Find pH for the solution resulting in adding ammonia and HCl?

Question

Calculate the pH of the solution resulting from the addition of 25.0 mL of 0.250M ammonia and 55.0 mL of 0.250 M HCl solution.

I got 5.18 for the pH but im not so certain I did it right, can anyone else solve this and tell me what you got. does the # sound good?
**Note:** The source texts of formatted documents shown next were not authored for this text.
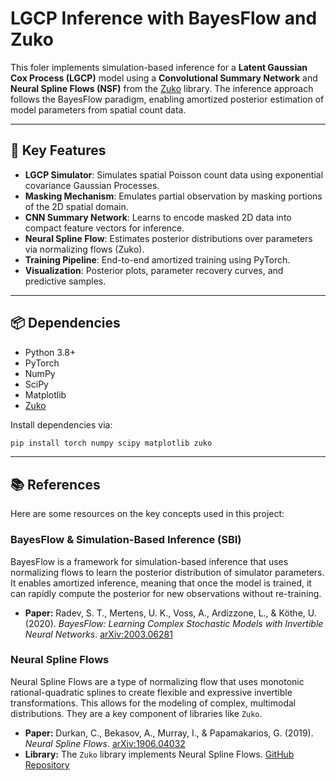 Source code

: # LGCP Inference with BayesFlow and Zuko

This foler implements simulation-based inference for a **Latent Gaussian Cox Process (LGCP)** model using a **Convolutional Summary Network** and **Neural Spline Flows (NSF)** from the [Zuko](https://github.com/probabilists/zuko) library. The inference approach follows the BayesFlow paradigm, enabling amortized posterior estimation of model parameters from spatial count data.

---

## 🧠 Key Features

- **LGCP Simulator**: Simulates spatial Poisson count data using exponential covariance Gaussian Processes.
- **Masking Mechanism**: Emulates partial observation by masking portions of the 2D spatial domain.
- **CNN Summary Network**: Learns to encode masked 2D data into compact feature vectors for inference.
- **Neural Spline Flow**: Estimates posterior distributions over parameters via normalizing flows (Zuko).
- **Training Pipeline**: End-to-end amortized training using PyTorch.
- **Visualization**: Posterior plots, parameter recovery curves, and predictive samples.

---

## 📦 Dependencies

- Python 3.8+
- PyTorch
- NumPy
- SciPy
- Matplotlib
- [Zuko](https://github.com/probabilists/zuko)

Install dependencies via:

```bash
pip install torch numpy scipy matplotlib zuko
```

---

## 📚 References

Here are some resources on the key concepts used in this project:

### BayesFlow & Simulation-Based Inference (SBI)
BayesFlow is a framework for simulation-based inference that uses normalizing flows to learn the posterior distribution of simulator parameters. It enables amortized inference, meaning that once the model is trained, it can rapidly compute the posterior for new observations without re-training.

- **Paper:** Radev, S. T., Mertens, U. K., Voss, A., Ardizzone, L., & Köthe, U. (2020). *BayesFlow: Learning Complex Stochastic Models with Invertible Neural Networks*. [arXiv:2003.06281](https://arxiv.org/abs/2003.06281)


### Neural Spline Flows
Neural Spline Flows are a type of normalizing flow that uses monotonic rational-quadratic splines to create flexible and expressive invertible transformations. This allows for the modeling of complex, multimodal distributions. They are a key component of libraries like `Zuko`.

- **Paper:** Durkan, C., Bekasov, A., Murray, I., & Papamakarios, G. (2019). *Neural Spline Flows*. [arXiv:1906.04032](https://arxiv.org/abs/1906.04032)
- **Library:** The `Zuko` library implements Neural Spline Flows. [GitHub Repository](https://github.com/probabilists/zuko)
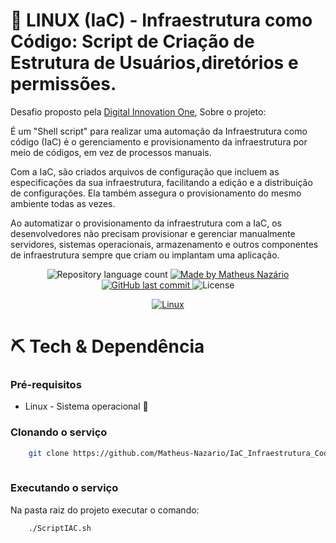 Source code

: # 🐧 LINUX (IaC) - Infraestrutura como Código: Script de Criação de Estrutura de Usuários,diretórios e permissões.

Desafio proposto pela [Digital Innovation One](https://www.dio.me/en), Sobre o projeto: 

É um "Shell script" para realizar uma automação da Infraestrutura como código (IaC) é o gerenciamento e provisionamento da infraestrutura por meio de códigos, em vez de processos manuais.

Com a IaC, são criados arquivos de configuração que incluem as especificações da sua infraestrutura, facilitando a edição e a distribuição de configurações. Ela também assegura o provisionamento do mesmo ambiente todas as vezes. 

Ao automatizar o provisionamento da infraestrutura com a IaC, os desenvolvedores não precisam provisionar e gerenciar manualmente servidores, sistemas operacionais, armazenamento e outros componentes de infraestrutura sempre que criam ou implantam uma aplicação.

<p align="center">
	<img alt="Repository language count" src="https://img.shields.io/github/languages/count/Matheus-Nazario/IaC_Infraestrutura_Codigo_ScriptAutomacao">
	<a href="https://www.linkedin.com/in/matheus-naz%C3%A1rio-676411b3/">
		<img alt="Made by Matheus Nazário" src="https://img.shields.io/badge/Made%20By-Matheus%20Naz%C3%A1rio-green">
	</a>
	<a href="https://github.com/Matheus-Nazario/IaC_Infraestrutura_Codigo_ScriptAutomacao/commits/master">
		<img alt="GitHub last commit" src="https://img.shields.io/github/last-commit/Matheus-Nazario/IaC_Infraestrutura_Codigo_ScriptAutomacao?color=blue">
	</a>
	<img alt="License" src="https://img.shields.io/badge/license-MIT-brightgreen?color=blue">
</p>

<p align="center">
	<a href="https://www.linuxfoundation.org/">
	  <img alt="Linux" src="https://img.shields.io/static/v1?color=red&label=Dev&message=Linux&style=for-the-badge&logo=Linux">
	</a>
</p>

# ⛏  Tech & Dependência

### Pré-requisitos

* Linux - Sistema operacional 🐧


### Clonando o serviço

```sh
    git clone https://github.com/Matheus-Nazario/IaC_Infraestrutura_Codigo_ScriptAutomacao.git
 
```

### Executando o serviço

Na pasta raiz do projeto executar o comando:

```sh
    ./ScriptIAC.sh
```

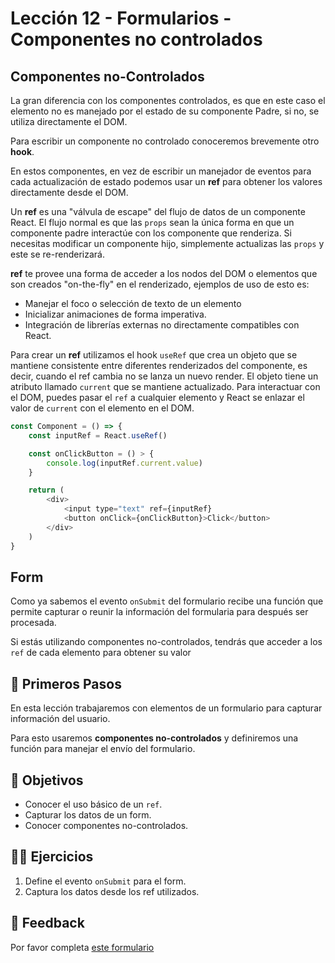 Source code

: # Lección 12 - Formularios - Componentes no controlados

## Componentes no-Controlados

La gran diferencia con los componentes controlados, es que en este caso el elemento no es manejado por el estado de su componente Padre, si no, se utiliza directamente el DOM.

Para escribir un componente no controlado conoceremos brevemente otro **hook**.

En estos componentes, en vez de escribir un manejador de eventos para cada actualización de estado podemos usar un **ref** para obtener los valores directamente desde el DOM.

Un **ref** es una "válvula de escape" del flujo de datos de un componente React. El flujo normal es que las `props` sean la única forma en que un componente padre interactúe con los componente que renderiza. Si necesitas modificar un componente hijo, simplemente actualizas las `props` y este se re-renderizará.

**ref** te provee una forma de acceder a los nodos del DOM o elementos que son creados "on-the-fly" en el renderizado, ejemplos de uso de esto es:

- Manejar el foco o selección de texto de un elemento
- Inicializar animaciones de forma imperativa.
- Integración de librerías externas no directamente compatibles con React.

Para crear un **ref** utilizamos el hook `useRef` que crea un objeto que se mantiene consistente entre diferentes renderizados del componente, es decir, cuando el ref cambia no se lanza un nuevo render. El objeto tiene un atributo llamado `current` que se mantiene actualizado. Para interactuar con el DOM, puedes pasar el `ref` a cualquier elemento y React se enlazar el valor de `current` con el elemento en el DOM.

```javascript
const Component = () => {
	const inputRef = React.useRef()

	const onClickButton = () > {
		console.log(inputRef.current.value)
	}

	return (
		<div>
			<input type="text" ref={inputRef}
			<button onClick={onClickButton}>Click</button>
		</div>
	)
}
```

## Form

Como ya sabemos el evento `onSubmit` del formulario recibe una función que permite capturar o reunir la información del formularia para después ser procesada.

Si estás utilizando componentes no-controlados, tendrás que acceder a los `ref` de cada elemento para obtener su valor

## 🐾 Primeros Pasos

En esta lección trabajaremos con elementos de un formulario para capturar información del usuario.

Para esto usaremos **componentes no-controlados** y definiremos una función para manejar el envío del formulario.

## 🎯 Objetivos

- Conocer el uso básico de un `ref`.
- Capturar los datos de un form.
- Conocer componentes no-controlados.

## 🏋️‍♂️ Ejercicios

1. Define el evento `onSubmit` para el form.
2. Captura los datos desde los ref utilizados.

## 📣 Feedback

Por favor completa [este formulario](https://docs.google.com/forms/d/e/1FAIpQLSfVXaAKvJ7aj_de08YTet3g4Go5FV7QrI9TJWkYI1UDg1KW6A/viewform?usp=pp_url&entry.1045988887=Lección%2012s)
Im not sure I used the write method to solve it..

Answer 1

I do agree with the first two processes, but the last one, i do not based on one reason, you do not get the pH by getting the log of the number of moles.

To avoid confusion, let me explain it in detail, including the reason for the processes involved.

You are given a strong acid and a weak base.

First thing to do is to calculate the reaction as a limiting reagent problem. To do this, you have to get the number of moles of both the acid and base. This is done by multiplying the concentration and the volume.

nb= (0.250 M NH3)(0.025L)
nb=0.00625 mol NH3

na= (0.250 M HCl)(0.055L)
na = 0.01375 mol HCl

if na = 0 we have a pure weak base
if na if na = nb we have a hydrolysis
In this case na>nb, this means that we have an excess of strong acid.

This means that the reaction of HCl produces nb moles of conjugate acid, which is NH4Cl, this therefore leaves 0 mols of unreacted weak base, and leaves na - nb mols of unreacted strong acid.

Thus, the [H+] is will be equal to the concentration of the unreacted strong acid.

[H+] = (na - nb)/(va+vb)
[H+] = {(0.01375 - 0.00625)/(0.025L+0.055L)
[H+] = 0.09375

pH = - log [H+]
pH = - log (0.09375)
pH = 1.03

Answer 2

The 'sturdy' in 'sturdy acid' in simple terms ability it quite often ionizes. Even a vulnerable acid, one that quite often would not ionize, will react with ammonia. you're able to have considerable extra ammonia, so it quite is going to be alkaline

Answer 3

NH3 (aq) + HCl (aq) ------> NH4Cl (aq)

1) C1V1 = moles of NH3 = (0.025 L)(0.250 mol/L)=0.00625 mol NH3

C2V2= moles of HCl = (0.055 L)(0.250 mol/L) = 0.01375 mol HCl

2) pH of HCl solution is:

pH = -log [H+] = - log (0.01375 mol/L) = 1.86....before adding NH3

3) According to reaction above, adding the ammonia we just neutralize 0.00625 moles of HCl, so,

Remaining HCl moles = 0.01375 moles - 0.00625 moles = 0.0075 moles

4) We calculate again the pH:

final pH = - log (0.0075) = 2.12

Hope other people can confirm results.

Good luck!

P.S. ds_8615 is right, I just took the amount of remaining moles of HCl without regarding the added volume of NH3 to solution of HCl.
I will correct this as follows:

Remaining HCl moles = 0.0075 moles
Divide 0.0075 moles by (0.025 mL + 0.055 mL) = 0.09375 moles

Now pH = - log (0.09375 mol/L) = 1.028

pH = 1.028

Sorry for this mistake. Thanks anyway for letting me in!